#### [EXERCISE GOAL]
Output only the lines that run from the one with "Update unit tests" to the final line of the material, exactly as they are written.

*** Opening GIVEN RECORDS ***

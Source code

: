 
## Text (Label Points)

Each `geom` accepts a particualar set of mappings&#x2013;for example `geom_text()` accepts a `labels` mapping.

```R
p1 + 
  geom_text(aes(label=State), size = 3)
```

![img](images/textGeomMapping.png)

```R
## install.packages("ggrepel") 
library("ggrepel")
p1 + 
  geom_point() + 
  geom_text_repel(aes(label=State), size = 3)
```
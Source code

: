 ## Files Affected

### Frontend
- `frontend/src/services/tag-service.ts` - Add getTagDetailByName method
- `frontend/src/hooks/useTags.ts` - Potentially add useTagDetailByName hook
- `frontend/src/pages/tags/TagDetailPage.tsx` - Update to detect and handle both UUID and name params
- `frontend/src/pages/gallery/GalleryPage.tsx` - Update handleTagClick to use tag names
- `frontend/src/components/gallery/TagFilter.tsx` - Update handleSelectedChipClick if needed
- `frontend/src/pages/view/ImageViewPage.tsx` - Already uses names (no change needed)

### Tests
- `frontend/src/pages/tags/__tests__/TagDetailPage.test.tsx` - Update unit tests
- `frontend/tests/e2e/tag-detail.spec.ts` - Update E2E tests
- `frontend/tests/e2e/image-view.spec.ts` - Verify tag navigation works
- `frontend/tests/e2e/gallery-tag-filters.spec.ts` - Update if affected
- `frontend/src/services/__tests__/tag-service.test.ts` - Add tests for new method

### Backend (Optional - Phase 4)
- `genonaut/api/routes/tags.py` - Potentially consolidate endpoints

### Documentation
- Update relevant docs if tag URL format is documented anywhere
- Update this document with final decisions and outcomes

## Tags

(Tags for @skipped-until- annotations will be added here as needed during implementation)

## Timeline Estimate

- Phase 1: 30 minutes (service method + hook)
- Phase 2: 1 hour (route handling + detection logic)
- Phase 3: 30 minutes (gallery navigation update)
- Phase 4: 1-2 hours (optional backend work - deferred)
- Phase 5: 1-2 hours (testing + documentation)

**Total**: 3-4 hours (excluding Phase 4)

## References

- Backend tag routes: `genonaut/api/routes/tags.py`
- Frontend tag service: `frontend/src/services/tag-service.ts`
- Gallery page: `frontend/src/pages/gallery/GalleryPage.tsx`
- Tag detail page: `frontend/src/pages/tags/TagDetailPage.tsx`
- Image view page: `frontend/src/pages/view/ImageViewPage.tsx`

*** Closing GIVEN RECORDS ***

#### [FINAL ANSWER]
- `frontend/src/pages/tags/__tests__/TagDetailPage.test.tsx` - Update unit tests
- `frontend/tests/e2e/tag-detail.spec.ts` - Update E2E tests
- `frontend/tests/e2e/image-view.spec.ts` - Verify tag navigation works
- `frontend/tests/e2e/gallery-tag-filters.spec.ts` - Update if affected
- `frontend/src/services/__tests__/tag-service.test.ts` - Add tests for new method

### Backend (Optional - Phase 4)
- `genonaut/api/routes/tags.py` - Potentially consolidate endpoints

### Documentation
- Update relevant docs if tag URL format is documented anywhere
- Update this document with final decisions and outcomes

## Tags

(Tags for @skipped-until- annotations will be added here as needed during implementation)

## Timeline Estimate

- Phase 1: 30 minutes (service method + hook)
- Phase 2: 1 hour (route handling + detection logic)
- Phase 3: 30 minutes (gallery navigation update)
- Phase 4: 1-2 hours (optional backend work - deferred)
- Phase 5: 1-2 hours (testing + documentation)

**Total**: 3-4 hours (excluding Phase 4)

## References

- Backend tag routes: `genonaut/api/routes/tags.py`
- Frontend tag service: `frontend/src/services/tag-service.ts`
- Gallery page: `frontend/src/pages/gallery/GalleryPage.tsx`
- Tag detail page: `frontend/src/pages/tags/TagDetailPage.tsx`
- Image view page: `frontend/src/pages/view/ImageViewPage.tsx`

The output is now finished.